* _DIRECTIONS FOR THIS TASK_:
Below are the records; how many of their lines contain "llamada"? Reply only with that figure.

* _GIVEN INFORMATION_:

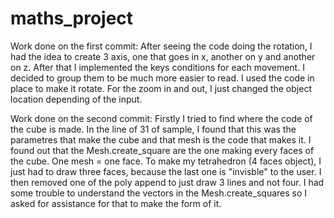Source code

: # maths_project

Work done on the first commit: After seeing the code doing the rotation, I had the idea to create 3 axis, one that goes in x, 
another on y and another on z. After that I implemented the keys conditions for each movement. 
I decided to group them to be much more easier to read. I used the code in place to make it rotate.
For the zoom in and out, I just changed the object location depending of the input.

Work done on the second commit: Firstly I tried to find where the code of the cube is made. In the line of 31 of sample, 
I found that this was the parametres that make the cube and that mesh is the code that makes it. 
I found out that the Mesh.create_square are the one making every faces of the cube. One mesh = one face.
To make my tetrahedron (4 faces object), I just had to draw three faces, because the last one is "invisble" to the user.
I then removed one of the poly append to just draw 3 lines and not four.
I had some trouble to understand the vectors in the Mesh.create_squares so I asked for assistance for that to make the form of it.
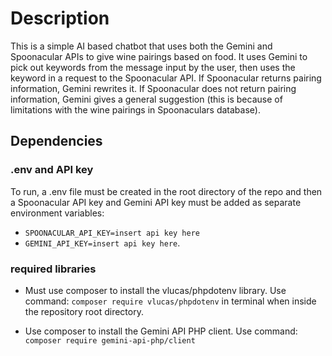 # Description
This is a simple AI based chatbot that uses both the Gemini and Spoonacular APIs to give wine pairings based on food. It uses Gemini to pick out keywords from the message input by the user, then uses the keyword in a request to the Spoonacular API. If Spoonacular returns pairing information, Gemini rewrites it. If Spoonacular does not return pairing information, Gemini gives a general suggestion (this is because of limitations with the wine pairings in Spoonaculars database).

## Dependencies

### .env and API key
To run, a .env file must be created in the root directory of the repo and then a Spoonacular API key and Gemini API key must be added as separate environment variables:
* `SPOONACULAR_API_KEY=insert api key here`
* `GEMINI_API_KEY=insert api key here`.

### required libraries
* Must use composer to install the vlucas/phpdotenv library. Use command: `composer require vlucas/phpdotenv` in terminal when inside the repository root directory.

* Use composer to install the Gemini API PHP client. Use command: `composer require gemini-api-php/client`

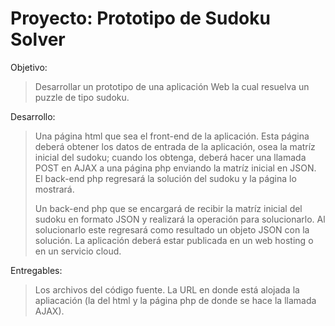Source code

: # Proyecto: Prototipo de Sudoku Solver

Objetivo:

   > Desarrollar un prototipo de una aplicación Web la cual resuelva un puzzle de tipo sudoku.

Desarrollo:

   > Una página html que sea el front-end de la aplicación. Esta página deberá obtener los datos de entrada de la aplicación, osea la matríz inicial del sudoku; cuando los obtenga, deberá hacer una llamada POST en AJAX a una página php enviando la matríz inicial en JSON. El back-end php regresará la solución del sudoku y la página lo mostrará.
   > 
   > Un back-end php que se encargará de recibir la matríz inicial del sudoku en formato JSON y realizará la operación para solucionarlo. Al solucionarlo este regresará como resultado un objeto JSON con la solución. 
   > La aplicación deberá estar publicada en un web hosting o en un servicio cloud.

Entregables:
   > Los archivos del código fuente.
   > La URL en donde está alojada la apliacación (la del html y la página php de donde se hace la llamada AJAX).
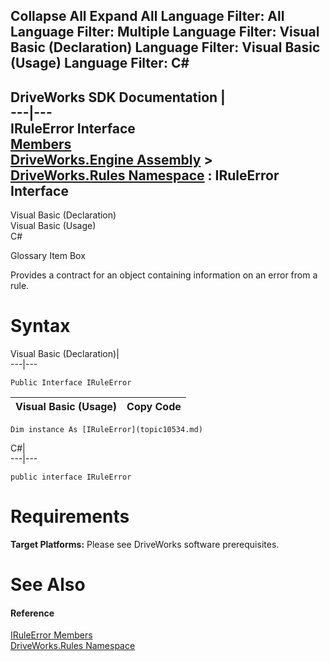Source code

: Collapse All Expand All Language Filter: All  Language Filter: Multiple  Language Filter: Visual Basic (Declaration) Language Filter: Visual Basic (Usage) Language Filter: C#  
---  
DriveWorks SDK Documentation  |   
---|---  
IRuleError Interface   
[Members](topic10535.md)   
[DriveWorks.Engine Assembly](topic2156.md) > [DriveWorks.Rules Namespace](topic10510.md) : IRuleError Interface  
---  
  
Visual Basic (Declaration)    
Visual Basic (Usage)    
C# 

Glossary Item Box

Provides a contract for an object containing information on an error from a rule. 

# Syntax

Visual Basic (Declaration)|   
---|---  
      
    
    Public Interface IRuleError   
  
Visual Basic (Usage)| Copy Code  
---|---  
      
    
    Dim instance As [IRuleError](topic10534.md)  
  
C#|   
---|---  
      
    
    public interface IRuleError   
  
# Requirements

**Target Platforms:** Please see DriveWorks software prerequisites.

# See Also

#### Reference

[IRuleError Members](topic10535.md)   
[DriveWorks.Rules Namespace](topic10510.md)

* _ANSWER TO THE PROBLEM_:
2